Monsieur le président du Conseil Constitutionnel,

Monsieur le premier président de la Cour de cassation,

Monsieur le vice-président du Conseil d’État,

Mesdames et Messieurs les professeurs,

Mesdames et Messieurs,

Mes chers confrères,

Le Pr Denys de Béchillon, qui anime notre table ronde, a défini un jour la Constitution comme « le pôle véritable de la transcendance juridique ». C’est le mérite du législateur que d’avoir permis le recours de tout citoyen au Conseil Constitutionnel afin de lui demander si la loi qu’on lui oppose est conforme à notre Constitution.

En réalité, l’ordre supérieur du droit qu’il appartient au Conseil Constitutionnel de faire prévaloir sur la loi contingente, c’est celui de la Déclaration des droits de l’homme et du citoyen de 1789. Les principes fondateurs qui y sont énoncés ont ensuite été repris et développés dans la Déclaration européenne des droits de l’homme du 4 novembre 1950. Si la France n’est pas toujours la patrie des droits de l’homme, du moins est-elle la patrie des Déclarations des droits de l’homme comme l’a souligné fort opportunément Robert Badinter.
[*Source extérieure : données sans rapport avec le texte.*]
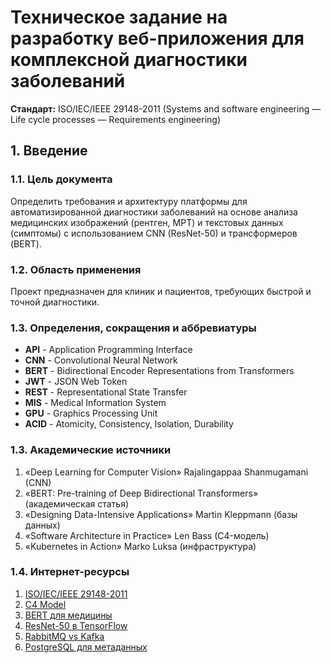 # Техническое задание на разработку веб-приложения для комплексной диагностики заболеваний

**Стандарт:** ISO/IEC/IEEE 29148-2011 (Systems and software engineering — Life cycle processes — Requirements engineering)

## 1. Введение

### 1.1. Цель документа

Определить требования и архитектуру платформы для автоматизированной диагностики заболеваний на основе анализа медицинских изображений (рентген, МРТ) и текстовых данных (симптомы) с использованием CNN (ResNet-50) и трансформеров (BERT).

### 1.2. Область применения

Проект предназначен для клиник и пациентов, требующих быстрой и точной диагностики.

### 1.3. Определения, сокращения и аббревиатуры

- **API** - Application Programming Interface
- **CNN** - Convolutional Neural Network
- **BERT** - Bidirectional Encoder Representations from Transformers
- **JWT** - JSON Web Token
- **REST** - Representational State Transfer
- **MIS** - Medical Information System
- **GPU** - Graphics Processing Unit
- **ACID** - Atomicity, Consistency, Isolation, Durability

### 1.3. Академические источники

1. «Deep Learning for Computer Vision» Rajalingappaa Shanmugamani (CNN)
2. «BERT: Pre-training of Deep Bidirectional Transformers» (академическая статья)
3. «Designing Data-Intensive Applications» Martin Kleppmann (базы данных)
4. «Software Architecture in Practice» Len Bass (C4-модель)
5. «Kubernetes in Action» Marko Luksa (инфраструктура)

### 1.4. Интернет-ресурсы

1. [ISO/IEC/IEEE 29148-2011](https://www.iso.org/standard/45171.html)
2. [C4 Model](https://c4model.com/)
3. [BERT для медицины](https://arxiv.org/abs/1810.04805)
4. [ResNet-50 в TensorFlow](https://www.tensorflow.org/api_docs/python/tf/keras/applications/resnet50/ResNet50)
5. [RabbitMQ vs Kafka](https://www.rabbitmq.com/)
6. [PostgreSQL для метаданных](https://www.postgresql.org/docs/)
Cette réaffirmation sans cesse sollicitée de la prééminence des droits fondamentaux de la personne humaine et des libertés sur la loi toujours temporaire, constitue une très remarquable avancée.

La question prioritaire de constitutionnalité permet en permanence le contrôle par le citoyen de ses représentants élus. Comme l’a rappelé le président Bartelone, ils n’ont pas juridiquement raison sous prétexte qu’ils sont politiquement majoritaires. Désormais, Antigone l’emporte sur Créon grâce au juge constitutionnel qui, s’il n’a pas pour vocation d’en appeler à la loi des dieux, a pour rôle de rappeler que toute loi qui porterait atteinte aux droits et libertés fondamentaux serait illégitime.

La question prioritaire de constitutionnalité a également le mérite de permettre dans un temps qui n’est plus le temps politique de faire s’interposer un juge entre le citoyen et son représentant.

De la sorte, le citoyen rappelle, grâce à la juridiction constitutionnelle, qu’il est le détenteur de la souveraineté, qu’il n’a fait que la déléguer et qu’il appartient aux juges indépendants et impassibles de le réaffirmer.

Ce contrôle est exercé avec d’autant plus de pertinence par le Conseil Constitutionnel que dès ses premières jurisprudences portant sur la garde à vue, il a pris soin de dire que même si le contrôle a priori de la loi n’avait soulevé contre elle aucune objection, le temps qui est passé et les circonstances dans lesquelles elle a été appliquée ont pu faire en sorte qu’elle ne soit plus conforme à la Constitution : pour ce qui touche à la garde à vue, le Conseil avait observé que les fonctionnaires de police qui en étaient désormais chargés n’avaient pas la formation de leurs aînés et qu’une dérive dans l’utilisation des lois qui la réglementent, l’avait rendu contraire à la Constitution.

Montesquieu déplorait l’empilement de lois inutiles affaiblissant les lois nécessaires : le Conseil Constitutionnel est fondé à constater qu’une loi contre laquelle naguère il n’avait pas formulé de grief pouvait devenir inconstitutionnelle, combiné à des textes qui lui étaient postérieurs ou à des pratiques qui la dénaturaient.

Ainsi va notre vie temporelle : la loi n’est qu’un moment de la conscience collective. Les valeurs essentielles et les droits fondamentaux ne peuvent en aucune façon céder aux caprices du temps.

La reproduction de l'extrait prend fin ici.